[[ PROVIDED RECORDS open ]]

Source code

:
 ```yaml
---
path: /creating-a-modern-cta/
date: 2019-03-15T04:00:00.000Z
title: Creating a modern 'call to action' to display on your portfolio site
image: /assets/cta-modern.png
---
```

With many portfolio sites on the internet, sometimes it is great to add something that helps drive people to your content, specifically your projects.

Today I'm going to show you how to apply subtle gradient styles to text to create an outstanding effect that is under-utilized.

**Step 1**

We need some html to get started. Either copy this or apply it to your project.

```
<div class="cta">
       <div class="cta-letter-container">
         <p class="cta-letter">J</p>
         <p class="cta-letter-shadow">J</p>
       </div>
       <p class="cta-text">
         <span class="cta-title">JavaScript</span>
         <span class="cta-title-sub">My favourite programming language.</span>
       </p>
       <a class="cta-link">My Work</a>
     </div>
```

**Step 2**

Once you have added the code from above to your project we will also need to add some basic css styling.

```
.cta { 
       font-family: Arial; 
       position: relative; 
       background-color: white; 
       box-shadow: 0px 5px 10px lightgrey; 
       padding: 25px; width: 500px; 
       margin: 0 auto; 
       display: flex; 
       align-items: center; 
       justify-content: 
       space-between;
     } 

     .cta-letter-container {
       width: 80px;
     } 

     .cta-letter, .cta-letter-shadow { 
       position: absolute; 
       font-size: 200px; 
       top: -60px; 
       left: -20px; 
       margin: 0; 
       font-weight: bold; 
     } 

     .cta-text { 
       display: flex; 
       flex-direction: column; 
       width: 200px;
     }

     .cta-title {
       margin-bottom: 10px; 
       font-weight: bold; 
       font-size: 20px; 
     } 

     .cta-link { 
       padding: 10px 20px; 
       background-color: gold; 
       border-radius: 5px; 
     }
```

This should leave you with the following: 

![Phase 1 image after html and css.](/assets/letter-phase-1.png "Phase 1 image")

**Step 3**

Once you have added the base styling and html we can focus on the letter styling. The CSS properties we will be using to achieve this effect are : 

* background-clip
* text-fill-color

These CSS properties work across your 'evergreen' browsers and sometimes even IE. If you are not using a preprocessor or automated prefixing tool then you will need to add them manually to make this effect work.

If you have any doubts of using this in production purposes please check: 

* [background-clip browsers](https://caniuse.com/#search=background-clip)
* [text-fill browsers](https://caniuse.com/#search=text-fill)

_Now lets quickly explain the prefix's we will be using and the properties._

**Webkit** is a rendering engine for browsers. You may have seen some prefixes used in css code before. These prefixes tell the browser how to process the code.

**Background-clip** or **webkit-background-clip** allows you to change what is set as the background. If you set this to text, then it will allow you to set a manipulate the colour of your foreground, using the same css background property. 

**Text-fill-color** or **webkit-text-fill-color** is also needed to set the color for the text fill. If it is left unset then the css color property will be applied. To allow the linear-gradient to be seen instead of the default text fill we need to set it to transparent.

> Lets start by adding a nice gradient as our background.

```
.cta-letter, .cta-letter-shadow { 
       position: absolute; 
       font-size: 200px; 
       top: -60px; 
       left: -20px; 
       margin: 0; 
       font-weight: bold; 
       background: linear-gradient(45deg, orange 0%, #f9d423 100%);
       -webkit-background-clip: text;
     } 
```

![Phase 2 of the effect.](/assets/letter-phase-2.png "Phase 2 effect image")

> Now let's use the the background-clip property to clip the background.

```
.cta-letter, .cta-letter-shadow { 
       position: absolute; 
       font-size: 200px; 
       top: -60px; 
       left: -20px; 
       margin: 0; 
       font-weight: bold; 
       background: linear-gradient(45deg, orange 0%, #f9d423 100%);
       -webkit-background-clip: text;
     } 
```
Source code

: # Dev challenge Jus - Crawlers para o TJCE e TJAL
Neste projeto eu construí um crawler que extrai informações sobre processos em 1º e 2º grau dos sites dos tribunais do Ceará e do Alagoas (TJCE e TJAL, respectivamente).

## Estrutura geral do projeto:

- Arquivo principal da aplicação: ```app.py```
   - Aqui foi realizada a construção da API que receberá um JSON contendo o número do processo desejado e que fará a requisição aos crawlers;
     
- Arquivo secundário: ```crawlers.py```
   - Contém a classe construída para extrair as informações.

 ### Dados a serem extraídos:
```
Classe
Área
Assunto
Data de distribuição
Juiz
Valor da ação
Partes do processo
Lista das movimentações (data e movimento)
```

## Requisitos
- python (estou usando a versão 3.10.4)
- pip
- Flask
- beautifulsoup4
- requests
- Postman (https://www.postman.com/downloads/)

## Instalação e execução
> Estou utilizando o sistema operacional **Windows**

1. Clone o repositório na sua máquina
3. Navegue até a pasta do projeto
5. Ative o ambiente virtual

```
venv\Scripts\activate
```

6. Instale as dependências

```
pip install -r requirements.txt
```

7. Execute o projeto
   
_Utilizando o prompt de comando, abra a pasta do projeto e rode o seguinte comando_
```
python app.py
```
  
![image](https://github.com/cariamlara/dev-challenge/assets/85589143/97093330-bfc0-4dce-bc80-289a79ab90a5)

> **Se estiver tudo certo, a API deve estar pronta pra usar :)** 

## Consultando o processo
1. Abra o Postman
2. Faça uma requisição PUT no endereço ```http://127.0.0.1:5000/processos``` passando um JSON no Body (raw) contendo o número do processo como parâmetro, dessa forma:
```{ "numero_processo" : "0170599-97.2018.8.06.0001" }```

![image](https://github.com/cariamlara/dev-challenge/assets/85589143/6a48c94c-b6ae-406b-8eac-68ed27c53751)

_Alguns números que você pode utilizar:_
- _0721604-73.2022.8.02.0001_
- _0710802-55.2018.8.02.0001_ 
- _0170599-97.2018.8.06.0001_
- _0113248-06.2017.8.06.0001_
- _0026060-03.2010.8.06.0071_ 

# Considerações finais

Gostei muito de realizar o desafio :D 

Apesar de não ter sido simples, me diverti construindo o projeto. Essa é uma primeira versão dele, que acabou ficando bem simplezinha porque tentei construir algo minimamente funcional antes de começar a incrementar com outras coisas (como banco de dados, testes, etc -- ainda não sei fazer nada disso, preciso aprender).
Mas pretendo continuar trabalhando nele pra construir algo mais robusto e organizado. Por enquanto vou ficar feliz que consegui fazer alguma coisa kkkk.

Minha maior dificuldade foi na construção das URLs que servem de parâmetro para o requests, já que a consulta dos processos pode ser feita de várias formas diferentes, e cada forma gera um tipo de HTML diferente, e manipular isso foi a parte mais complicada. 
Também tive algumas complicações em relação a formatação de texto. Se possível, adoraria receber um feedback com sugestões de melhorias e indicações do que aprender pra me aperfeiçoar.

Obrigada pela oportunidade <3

[[ PROVIDED RECORDS closed ]]

### [TASK TO COMPLETE]
Search the records for the string "para" and report each line that has it.

### [RESPONSE TO THE TASK]
: # Dev challenge Jus - Crawlers para o TJCE e TJAL
   - Contém a classe construída para extrair as informações.
Minha maior dificuldade foi na construção das URLs que servem de parâmetro para o requests, já que a consulta dos processos pode ser feita de várias formas diferentes, e cada forma gera um tipo de HTML diferente, e manipular isso foi a parte mais complicada. 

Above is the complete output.